» **PROBLEM REQUIREMENTS**
For the word "code", find each line in the entries where it occurs and copy that line.

BEGIN

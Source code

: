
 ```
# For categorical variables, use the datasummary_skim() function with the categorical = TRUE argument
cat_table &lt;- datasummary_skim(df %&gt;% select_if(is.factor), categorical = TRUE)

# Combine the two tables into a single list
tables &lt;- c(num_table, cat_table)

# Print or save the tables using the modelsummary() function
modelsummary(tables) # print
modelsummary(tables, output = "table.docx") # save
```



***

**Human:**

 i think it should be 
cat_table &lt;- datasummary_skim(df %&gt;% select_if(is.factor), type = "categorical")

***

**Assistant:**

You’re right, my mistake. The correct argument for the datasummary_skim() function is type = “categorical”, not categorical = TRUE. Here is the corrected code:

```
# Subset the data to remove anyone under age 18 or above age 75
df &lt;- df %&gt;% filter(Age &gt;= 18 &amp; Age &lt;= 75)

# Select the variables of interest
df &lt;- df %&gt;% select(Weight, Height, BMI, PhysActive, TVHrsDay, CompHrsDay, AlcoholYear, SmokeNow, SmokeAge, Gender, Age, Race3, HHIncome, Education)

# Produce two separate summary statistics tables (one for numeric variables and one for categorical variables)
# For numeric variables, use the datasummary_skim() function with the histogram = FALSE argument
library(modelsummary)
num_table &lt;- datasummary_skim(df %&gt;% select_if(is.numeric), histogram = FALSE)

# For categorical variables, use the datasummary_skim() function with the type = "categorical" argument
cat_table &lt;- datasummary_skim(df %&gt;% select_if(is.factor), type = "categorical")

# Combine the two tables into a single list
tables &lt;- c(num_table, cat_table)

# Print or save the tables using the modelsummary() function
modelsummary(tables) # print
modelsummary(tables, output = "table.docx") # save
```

END

» **TASK SOLUTION**
Source code
You’re right, my mistake. The correct argument for the datasummary_skim() function is type = “categorical”, not categorical = TRUE. Here is the corrected code:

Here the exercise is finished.